Assistant City Manager John Fitzwater said the budget, which the mayor and council passed unanimously, includes a 1.85 percent cost-of-living increase for all city employees, while eligible city employees will receive step increases.
The mayor and council also passed a $7.58 million capital budget, which includes $1.1 million for a proposed sports facility. The money will be spent toward finding a site and a project developer, Fitzwater said. The city hopes to begin construction in fiscal year 2016 and open it by Dec. 2018.
According to the city manager’s proposed 2015 budget the speed camera program has helped to reduce average speeds in areas located near schools. Speed camera revenue declined by 36 percent between FY13 and FY14. The city expects a further 5 percent drop to $926,800 in FY15.
The budget also includes $345,671 to add four officers to the city’s police force and $43,200 for two electric motorcycles.
Bowie Mayor Pro Tem Isaac Trouth said the sports facility was a major issue the mayor and council wanted to address. He said the budget meets many of the goals the council hoped to achieve.
“Going into the council session we did not to increase the taxes for services,” Trouth said. “One of the big things for us was also the police department, we need to really increase the size of the force of the police department…those were just a few of the things that we really wanted to accomplish.
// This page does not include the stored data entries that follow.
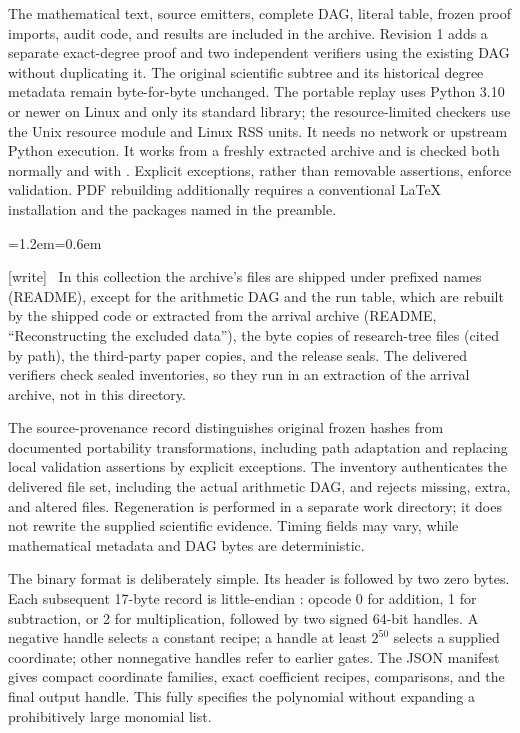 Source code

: \documentclass[11pt,letterpaper]{article}
\theoremstyle{definition}\newtheorem{definition}[theorem]{Definition}
\theoremstyle{remark}\newtheorem{remark}[theorem]{Remark}
\newcommand{\fname}[1]{\texttt{\small\detokenize{#1}}}
\newcommand{\wtag}{\textup{[write]}}
\newenvironment{writenote}{\par\smallskip\begin{list}{}{\leftmargin=1.2em\rightmargin=0.6em}\item[]\small\wtag\ }{\end{list}\smallskip}
\begin{document}
The mathematical text, source emitters, complete DAG, literal table, frozen proof imports, audit code, and results are included in the archive. Revision 1 adds a separate exact-degree proof and two independent verifiers using the existing DAG without duplicating it. The original scientific subtree and its historical degree metadata remain byte-for-byte unchanged. The portable replay uses Python 3.10 or newer on Linux and only its standard library; the resource-limited checkers use the Unix resource module and Linux RSS units. It needs no network or upstream Python execution. It works from a freshly extracted archive and is checked both normally and with \fname{python3 -O}. Explicit exceptions, rather than removable assertions, enforce validation. PDF rebuilding additionally requires a conventional LaTeX installation and the packages named in the preamble.
\begin{writenote}
In this collection the archive's files are shipped under prefixed names (README), except for the arithmetic DAG and the run table, which are rebuilt by the shipped code or extracted from the arrival archive (README, ``Reconstructing the excluded data''), the byte copies of research-tree files (cited by path), the third-party paper copies, and the release seals. The delivered verifiers check sealed inventories, so they run in an extraction of the arrival archive, not in this directory.
\end{writenote}

The source-provenance record distinguishes original frozen hashes from documented portability transformations, including path adaptation and replacing local validation assertions by explicit exceptions. The inventory authenticates the delivered file set, including the actual arithmetic DAG, and rejects missing, extra, and altered files. Regeneration is performed in a separate work directory; it does not rewrite the supplied scientific evidence. Timing fields may vary, while mathematical metadata and DAG bytes are deterministic.

The binary format is deliberately simple. Its header is \fname{CDAGv1} followed by two zero bytes. Each subsequent 17-byte record is little-endian \fname{<Bqq}: opcode 0 for addition, 1 for subtraction, or 2 for multiplication, followed by two signed 64-bit handles. A negative handle selects a constant recipe; a handle at least $2^{50}$ selects a supplied coordinate; other nonnegative handles refer to earlier gates. The JSON manifest gives compact coordinate families, exact coefficient recipes, comparisons, and the final output handle. This fully specifies the polynomial without expanding a prohibitively large monomial list.
\end{document}
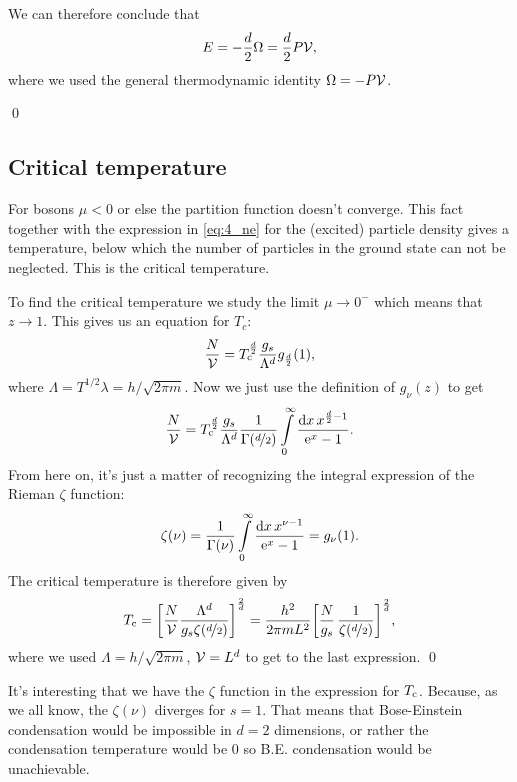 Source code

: \documentclass[11pt,letter, swedish, english
]{article}
\begin{document}
We can therefore conclude that
\begin{equation}\label{eq:4_E_Omega_PV}
E=-\frac{d}{2}\Omega=\frac{d}{2}P\mathcal{V},
\end{equation}
where we used the general thermodynamic identity $\Omega=-P\mathcal{V}$.

\qed


\subsection{Critical temperature}

For bosons $\mu<0$ or else the partition function doesn't
converge. This fact together with the expression in \eqref{eq:4_ne}
for the (excited) particle density gives a temperature, below which
the number of particles in the ground state can not be neglected. This
is the critical temperature. 

To find the critical temperature we study the limit $\mu\to0^-$ which
means that $z\to1$. This gives us an equation for $T_c$:
\begin{equation}
\frac{N}{\mathcal{V}}= T_{\text{c}}^{\frac{d}{2}}
\frac{g_s}{\Lambda^d} g_{\frac{d}{2}}(1),
\end{equation}
where $\Lambda=T^{1/2}\lambda=h/\sqrt{2\pi m}$. Now we just use the
definition of $g_\nu(z)$ to get
\begin{equation}
\frac{N}{\V}= \Tc^{\D{2}}
\frac{g_s}{\Lambda^d} 
\frac{1}{\Gamma(\nD{2})}
\int_0^\infty\frac{\rd{x}\, x^{\D{2}-1}}{\ee^{x}-1}.
\end{equation}
From here on, it's just a matter of recognizing the integral expression
of the Rieman $\zeta$ function:
\begin{equation}\label{eq:4_zeta}
\zeta(\nu)=\frac{1}{\Gamma(\nu)}\int_0^\infty
\frac{\rd{x}\,x^{\nu-1}}{\ee^{x}-1}
=g_\nu(1).
\end{equation}
The critical temperature is therefore given by
\begin{equation}
T_{\text{c}}=\qty[\frac{N}{\mathcal{V}}
\frac{\Lambda^d}{g_s\zeta(\nicefrac{d}{2})}
]^{\frac{2}{d}}
=\frac{h^2}{2\pi m L^2} \qty[
\frac{N}{g_s}\,\frac{1}
{\zeta(\nicefrac{d}{2})}
]^{\frac{2}{d}},
\end{equation}
where we used $\Lambda=h/\sqrt{2\pi m}$, $\mathcal{V}=L^d$ 
to get to the last expression. \qed

It's interesting that we have the $\zeta$ function in the expression
for $T_{\text{c}}$. Because, as we all know, the $\zeta(\nu)$ diverges for
$s=1$. That means that Bose-Einstein condensation would be impossible
in $d=2$ dimensions, or rather the condensation temperature would be
$0$ so B.E. condensation would be unachievable.
\end{document}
One of the major objectives of this council was to make sure the taxes do not go up,” said Trouth. “In addition, we do not want to reduce our call services responsibility.”
David McGowan a dispatcher for the county’s call center said the city’s idea to create its own call center in Bowie is not a good idea.
“The cost to the citizens is not worth any perceived benefit that they’re going to get,” said McGowan. “This new call center will not, in my opinion, reduce response times of the police department to emergencies—be it non-emergency, or 911 emergencies—within the city of Bowie. They’re voting on it tonight, $500,000 per year to start, that’s my money and I think if it’s going to be of great benefit to the city, it’s not too much money. But in my opinion, it’s of no benefit to the city or the residents of Bowie therefore it’s a waste of money.”
According to Councilmember Diane Polangin, the council decided on creating a call center a long time ago. The call center was part of the five-year plan, she said, and the council has been discussing funding it for more than a year.
McGowan said if the city starts its own call center it will cause a delay of service for residents.
“All they’re going to do here is take the calls,” McGowan. “They will then probably send the calls over to us via computer where our systems now have to link up and it will go to dispatch and it will go out just as quickly and they will probably no doubt call the non-emergency number sometimes for that because citizens do that and when that happens the non-emergency call center in Bowie, that emergency will have to be transferred over to our call center anyway and it will wait in line with the rest of the calls.”
Polangin, said she disagrees with McGowan’s statements.
“This is a different call center,” she said. “It would connect people directly to Bowie instead of going to Prince George’s County and then figuring out where they are,” said Polangin. “This would not tie anybody up, it will be for people who live in Bowie and need help in Bowie. It’s not going to delay anything.”